The Center for Microeconomic Data at the Federal Reserve Bank of New York has released a Survey of Consumer Expectations, and it reveals a lot of fascinating information about how Americans plan to use their credit cards in the future.
For instance, the percentage of participants in the survey who would apply for a new card within the next twelve months stood at 10.6%. This is a drop from 11.2% a year earlier. Despite fewer people saying they would apply, those who did plan to submit an application felt there was a good chance of their application being approved. Just over 23% said their application would be rejected, which is down from 29% a year before, which itself is down from a recent high of 30%.
Those who did plan to apply for a new card tended to be older. Persons under the age of 40 showed a decline from previous years in how likely they were to submit a future application, while senior citizens showed the largest increase in the likelihood of applying in the near future.

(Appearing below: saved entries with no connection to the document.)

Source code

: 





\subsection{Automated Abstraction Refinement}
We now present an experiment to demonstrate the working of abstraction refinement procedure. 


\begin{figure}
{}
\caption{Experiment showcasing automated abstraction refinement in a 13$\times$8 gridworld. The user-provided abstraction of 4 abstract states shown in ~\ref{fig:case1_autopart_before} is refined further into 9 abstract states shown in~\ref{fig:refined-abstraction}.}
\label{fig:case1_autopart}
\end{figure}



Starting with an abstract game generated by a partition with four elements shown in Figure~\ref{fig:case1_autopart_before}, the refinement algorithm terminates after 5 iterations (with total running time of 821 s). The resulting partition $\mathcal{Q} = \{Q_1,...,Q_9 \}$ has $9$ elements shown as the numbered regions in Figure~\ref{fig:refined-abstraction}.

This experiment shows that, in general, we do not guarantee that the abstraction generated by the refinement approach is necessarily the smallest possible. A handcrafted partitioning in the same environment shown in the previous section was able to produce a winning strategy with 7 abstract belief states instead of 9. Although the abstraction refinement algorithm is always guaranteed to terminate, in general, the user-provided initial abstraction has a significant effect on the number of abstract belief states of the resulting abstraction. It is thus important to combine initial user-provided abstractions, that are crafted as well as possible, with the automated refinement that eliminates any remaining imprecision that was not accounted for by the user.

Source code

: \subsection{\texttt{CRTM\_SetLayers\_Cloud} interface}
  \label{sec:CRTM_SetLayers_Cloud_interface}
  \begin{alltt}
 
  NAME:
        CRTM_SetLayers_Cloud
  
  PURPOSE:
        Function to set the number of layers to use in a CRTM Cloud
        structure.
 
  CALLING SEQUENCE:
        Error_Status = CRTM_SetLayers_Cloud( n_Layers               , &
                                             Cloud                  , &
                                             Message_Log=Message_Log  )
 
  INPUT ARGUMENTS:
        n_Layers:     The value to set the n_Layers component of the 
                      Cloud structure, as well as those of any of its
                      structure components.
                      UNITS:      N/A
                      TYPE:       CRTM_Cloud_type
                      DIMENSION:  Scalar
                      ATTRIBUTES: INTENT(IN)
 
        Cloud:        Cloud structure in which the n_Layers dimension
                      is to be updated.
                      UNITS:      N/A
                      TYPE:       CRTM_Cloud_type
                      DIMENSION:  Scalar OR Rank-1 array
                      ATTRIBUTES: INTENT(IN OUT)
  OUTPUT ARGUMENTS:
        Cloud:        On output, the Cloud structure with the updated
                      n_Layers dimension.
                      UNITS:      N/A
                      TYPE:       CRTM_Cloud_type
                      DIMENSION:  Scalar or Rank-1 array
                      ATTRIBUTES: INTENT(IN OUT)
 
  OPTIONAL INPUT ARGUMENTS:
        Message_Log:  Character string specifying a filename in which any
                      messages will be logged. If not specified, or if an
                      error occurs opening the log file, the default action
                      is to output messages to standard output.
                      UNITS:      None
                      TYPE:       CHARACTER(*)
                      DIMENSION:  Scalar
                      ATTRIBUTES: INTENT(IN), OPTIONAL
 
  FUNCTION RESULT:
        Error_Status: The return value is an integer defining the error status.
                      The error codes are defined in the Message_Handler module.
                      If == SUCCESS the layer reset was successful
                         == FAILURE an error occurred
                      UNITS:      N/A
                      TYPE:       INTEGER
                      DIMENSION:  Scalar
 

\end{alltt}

In its most recent survey, the Center for Microeconomic Data did not see much of a difference in credit scores among people who planned to apply and those who did not. This is a notable finding compared to previous years, when applicants tended to have lower credit scores.
The likelihood of applying for a credit line increase was slightly higher compared to one year ago—6.3% of respondents saying they would apply versus 6.0%. The possibility of such a request being turned down was lower than in previous investigations, according to those surveyed. Less than 31% said it was possible that their request would be rejected by the bank; whereas in previous studies this figure was above 40%. Consumers with the highest credit scores were the least likely to apply for a credit line increase.
The Federal Reserve Bank of New York also found that at the end of 2017 credit card debt in the United States was at its highest level since 2009. More than $830 billion is now owed to America’s credit card issuers.
Notwithstanding the rise in credit card debt, it still is lower than other types of household liabilities. Mortgages of course make up the largest source of financial burden for the American family—almost $9 trillion in fact. Total auto loans also exceed total credit card debt by about $400 billion. And student loan balances are well over $1 trillion, according to figures released by the CMD.
Delinquencies on all these obligations have thankfully been going down. Since the economy reached a recovery point from the 2008 recession, the percentage of balances that are more than 90 days past due has steadily been decreasing. Less than 8% of credit card accounts are now more than 3 months late. Despite the steady decline in credit card defaults, plastic still has the second highest delinquency rate, second only to student loans.
The New York Fed also found that bank accounts that are seriously delinquent tend to be owned by borrowers who applied with very low credit scores. Persons with scores below 620 were the most likely to default, while scores between 620 and 659 had much lower delinquency rates. A score above 760 had a less than 1% chance of default.
The most recent data from the CMD show that many Americans still don’t have a single credit card. Only 50% of persons with scores below 620 have one. Higher scores translated into higher rates of card membership; although somewhat surprisingly, only 89% of borrowers above 780 had at least one card.
Balances were also found to be correlated with credit scores. Cards with a balance under $500 were more likely to be held by consumers with the highest scores. Meanwhile, balances above $5,000 tended to be owned by persons with lower scores.
The New York Fed’s research also discovered that borrowers since the recession have opened more cards than they have closed, a trend that reverses the status quo that existed during the 2008 mortgage crisis.